Pig, Meet Lipstick
Like many women, I wear makeup. Not around the house in my sweatpants, no, but even at my job where I work with only one other adult, I still put on mascara. I think it makes me feel just a little more complete. I've been wearing mascara since middle school, when one of my friends gave me an old Maybelline wand in that pink and green tube because my parents wouldn't buy me my own yet.
Now, several years later, I've bought enough makeup to fill up a couple of beauty boxes.
I know that doesn't sound like an impressive amount in an era of beauty gurus and makeup artist influencers who have entire rooms filled with cosmetics. But, for me, this is a recent development, and an interesting one. In the past couple of years, I've found myself buying more and more makeup, even though I don't wear a lot of it very often. Now, I also like to buy a lot of skincare products - masks, cleansers, facial mists, what have you - because while I'm not one of those skincare girlies with 20 step routines morning and night, I like a face mask every now and then. A little baby indulgence.
However, I now have eye palettes and primers and contour sticks and blushes and eyeliners and concealer and brow pencils and foundation and about a thousand different lip glosses. This is a perfectly average collection, but I never thought I would ever be the girl who got into all that stuff. Maybe it was a bad case of Not Like Other Girls syndrome, but I don't even think it was that - I never had it that bad. Was never one to say that I liked to hang around the boys more because girls were too much drama.

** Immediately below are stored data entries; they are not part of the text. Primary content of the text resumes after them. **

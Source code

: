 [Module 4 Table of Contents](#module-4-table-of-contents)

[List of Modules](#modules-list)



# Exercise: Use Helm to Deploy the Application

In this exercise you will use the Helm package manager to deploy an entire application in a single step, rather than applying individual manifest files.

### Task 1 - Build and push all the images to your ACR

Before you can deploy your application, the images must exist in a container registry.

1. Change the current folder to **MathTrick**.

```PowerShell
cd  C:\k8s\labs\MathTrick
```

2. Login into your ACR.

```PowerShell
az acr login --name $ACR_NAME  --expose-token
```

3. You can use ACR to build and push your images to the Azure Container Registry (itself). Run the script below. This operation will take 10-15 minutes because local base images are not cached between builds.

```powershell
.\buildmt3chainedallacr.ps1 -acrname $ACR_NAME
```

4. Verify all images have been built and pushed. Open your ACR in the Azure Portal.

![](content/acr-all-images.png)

There's a few things going on here, I think:
- Buying stuff gives me a nice hit of serotonin. Going home with a little bag or getting a package in the mail (FUCK, I love getting mail) is often the highlight of the day.

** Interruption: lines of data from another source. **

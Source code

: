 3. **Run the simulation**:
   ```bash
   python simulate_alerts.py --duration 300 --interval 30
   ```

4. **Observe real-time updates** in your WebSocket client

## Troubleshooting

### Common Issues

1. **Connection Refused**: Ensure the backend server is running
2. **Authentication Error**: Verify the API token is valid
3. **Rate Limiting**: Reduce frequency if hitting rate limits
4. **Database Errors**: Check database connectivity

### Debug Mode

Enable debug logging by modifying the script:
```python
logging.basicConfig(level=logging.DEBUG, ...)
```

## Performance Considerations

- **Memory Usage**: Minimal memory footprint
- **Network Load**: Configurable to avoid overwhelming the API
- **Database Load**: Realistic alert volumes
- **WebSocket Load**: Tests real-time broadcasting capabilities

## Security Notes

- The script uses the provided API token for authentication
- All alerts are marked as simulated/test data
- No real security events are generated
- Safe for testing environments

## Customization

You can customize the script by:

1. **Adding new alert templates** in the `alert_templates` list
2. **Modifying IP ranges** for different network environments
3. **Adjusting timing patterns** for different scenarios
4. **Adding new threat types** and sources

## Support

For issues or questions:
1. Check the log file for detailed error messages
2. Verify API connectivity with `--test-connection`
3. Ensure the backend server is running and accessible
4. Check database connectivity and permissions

- Makeup is fun to play with. Skincare products are fun to play with. I enjoy the process. Even with all of its patriarchal, capitalistic baggage, there's an art to the application. I like seeing the finished product. It's like I'm painting, but my face is the canvas.
- Speaking of patriarchal, capitalistic baggage, there's also a part of me that thinks with each product that it will be the one to finally make me pleased with my appearance.